The suit claims that Roller “acted with actual malice when she published the caption either with actual knowledge that the caption was not true or with reckless disregard as to its truth” and that the tweet caused Fairbanks to experience “extreme emotional distress.”

Roller, who learned of the lawsuit from BuzzFeed News prior to its filing, did not comment for this story.

In a statement, Fusion Editor-in-Chief Dodai Stewart wrote, "Our reporter Emma Roller has not actually been served, but the complaint provided to us by BuzzFeed is clearly frivolous. This suit is an obvious publicity stunt and an attempt to intimidate reporters who scrutinize the activities of the extreme right. We fully support Emma and will defend her."

A spokesperson for Fusion confirmed that the company would pay for Roller's legal defense.

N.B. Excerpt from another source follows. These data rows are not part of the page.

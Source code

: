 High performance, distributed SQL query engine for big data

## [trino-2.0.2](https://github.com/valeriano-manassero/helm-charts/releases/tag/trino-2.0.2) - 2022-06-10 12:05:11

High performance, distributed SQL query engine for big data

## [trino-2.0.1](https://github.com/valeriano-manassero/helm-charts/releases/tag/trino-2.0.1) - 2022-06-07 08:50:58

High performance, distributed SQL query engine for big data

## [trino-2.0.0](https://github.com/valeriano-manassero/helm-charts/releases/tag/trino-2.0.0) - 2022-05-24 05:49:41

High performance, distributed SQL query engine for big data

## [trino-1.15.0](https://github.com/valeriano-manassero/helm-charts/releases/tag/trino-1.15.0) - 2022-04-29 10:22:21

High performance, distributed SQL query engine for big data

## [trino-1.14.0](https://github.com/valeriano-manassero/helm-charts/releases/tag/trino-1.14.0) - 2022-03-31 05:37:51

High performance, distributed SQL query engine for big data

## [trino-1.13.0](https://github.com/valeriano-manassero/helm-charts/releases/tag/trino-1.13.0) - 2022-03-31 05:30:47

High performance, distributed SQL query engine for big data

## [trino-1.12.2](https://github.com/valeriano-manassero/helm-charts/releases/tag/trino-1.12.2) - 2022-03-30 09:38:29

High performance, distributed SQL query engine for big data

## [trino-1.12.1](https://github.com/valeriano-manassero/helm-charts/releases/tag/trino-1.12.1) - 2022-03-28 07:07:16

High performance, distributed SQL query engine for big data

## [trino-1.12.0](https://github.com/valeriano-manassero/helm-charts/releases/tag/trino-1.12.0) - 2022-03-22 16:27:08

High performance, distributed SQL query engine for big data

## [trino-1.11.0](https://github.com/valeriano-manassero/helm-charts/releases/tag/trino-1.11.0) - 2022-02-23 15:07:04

The action comes at a time when lawsuits against journalists and media organizations have gained new stature. Technology entrepreneur and billionaire Peter Thiel funded a lawsuit against Gawker Media that ultimately caused the company to go bankrupt. And President Trump has repeatedly threatened to sue journalists and change libel law to be less favorable to the press.

"There are defamation cases designed to burden reporters or punish reporters for reporting on things that folks with some means may not want them to report on," Townsend said. "We have concerns the purpose of such lawsuits is to chill speech."

Fairbanks’ attorney Barnes told BuzzFeed News that he took the Roller case pro-bono “to send a message that people are here and listening.” Barnes received some publicity late last year when he won more than $500,000 on bets in Europe that Donald Trump would win the election.

“I’ve been disturbed by people using the leverage of institutional media to harass new media,” Barnes told BuzzFeed News. “I’ve been looking for the right case to help advocate for changing that.”